Hybrid Population Genetic-Phylogenetic Codon Models that Allow Tunneling through Deleterious Intermediate States

Understanding the relationship between genotype, phenotype, and function is one of the fundamental problems of genetics. Evolutionary approaches can help to illuminate biology by treating natural populations as experiments and studying their outcomes. Using such approaches, relationships between genotypic variations and biological functions can be inferred, helping to reveal what sequence variants ‘work’ in natural populations and, by substraction, which variants could contribute to disease. We are interested in using comparative genomics to infer quantitative fitness estimates that can help prioritize rare variants in medical genetics studies. Population genetic/phylogenetic models such as mutation-selection codon models are ideal for these purposes, but a significant limitation of existing models is their consideration of only single nucleotide mutations going to fixation at a time.
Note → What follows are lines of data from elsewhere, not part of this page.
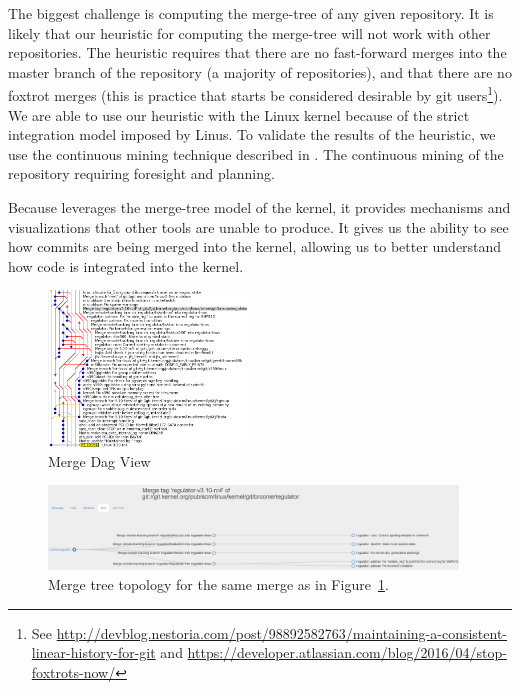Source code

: \documentclass[conference, draftclsnofoot, draft]{IEEEtran}
\begin{document}
The biggest challenge is computing the merge-tree of any given repository. It
is likely that our heuristic for computing the merge-tree will not work with other
repositories. The heuristic requires that there are no fast-forward merges into the
master branch of the repository (a majority of repositories), and that there are no
foxtrot merges (this is practice that starts be considered desirable by git users\footnote{See
  \url{http://devblog.nestoria.com/post/98892582763/maintaining-a-consistent-linear-history-for-git} and
  \url{https://developer.atlassian.com/blog/2016/04/stop-foxtrots-now/}}).
We are able to use our heuristic with the Linux kernel because of
the strict integration model imposed by Linus. To validate the results of the
heuristic, we use the continuous mining technique described in \cite{German2015}.
The continuous mining of the repository requiring foresight and planning.

Because \tool leverages the merge-tree model of the kernel, it provides mechanisms
and visualizations that other tools are unable to produce. It gives us the ability to
see how commits are being merged into the kernel, allowing us to better understand
how code is integrated into the kernel.

\begin{figure}
        \centering
        \includegraphics[width=0.47\textwidth]{figures/042dd_DAG.png}
        \caption{Merge Dag View}
        \label{fig:dag_view}
\end{figure}

\begin{figure}
        \centering
        \includegraphics[width=0.97\textwidth]{figures/042dd_tree.png}
        \caption{Merge tree topology for the same merge as in
                Figure~\ref{fig:dag_view}.}
        \label{fig:tree_view}
\end{figure}
\end{document}

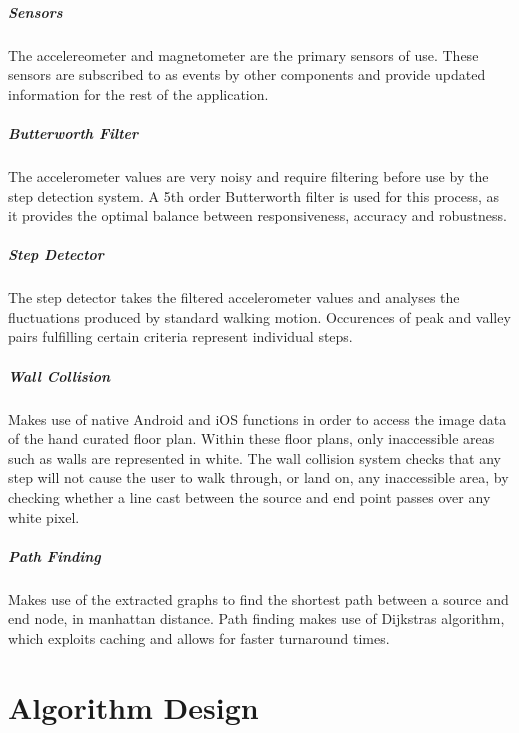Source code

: \documentclass[12pt,a4paper]{report}
\begin{document}
\paragraph{Sensors}
The accelereometer and magnetometer are the primary sensors of use. These sensors are subscribed to as events by other components and provide updated information for the rest of the application.

\paragraph{Butterworth Filter}
The accelerometer values are very noisy and require filtering before use by the step detection system. A 5th order Butterworth filter is used for this process, as it provides the optimal balance between responsiveness, accuracy and robustness.

\paragraph{Step Detector}
The step detector takes the filtered accelerometer values and analyses the fluctuations produced by standard walking motion. Occurences of peak and valley pairs fulfilling certain criteria represent individual steps.

\paragraph{Wall Collision}
Makes use of native Android and iOS functions in order to access the image data of the hand curated floor plan. Within these floor plans, only inaccessible areas such as walls are represented in white. The wall collision system checks that any step will not cause the user to walk through, or land on, any inaccessible area, by checking whether a line cast between the source and end point passes over any white pixel.

\paragraph{Path Finding}
Makes use of the extracted graphs to find the shortest path between a source and end node, in manhattan distance. Path finding makes use of Dijkstras algorithm, which exploits caching and allows for faster turnaround times.

\chapter{Algorithm Design}
\end{document}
As a result of this limitation, populations under such models are unable to move from one fitness peak to another. We have found that this leads to poor estimates of the relative fitness of different sequence variants. We propose a more realistic ‘stepping stone fixation’ model (a.k.a. stochastic tunnelling) and implement it using our modeling workbench, Palantír. Our model allows certain kinds of fitness valleys to be traversed by explicitly considering a novel approximation to the expected persistence time of deleterious alleles that accounts for several factors including dominance. We show that this model leads to more realistic estimates of fitness and that it solves several technical problems with existing models. We hope this model will improve our ability to leverage comparative and population genomics to understand the biomedical consequences of human genomic variation.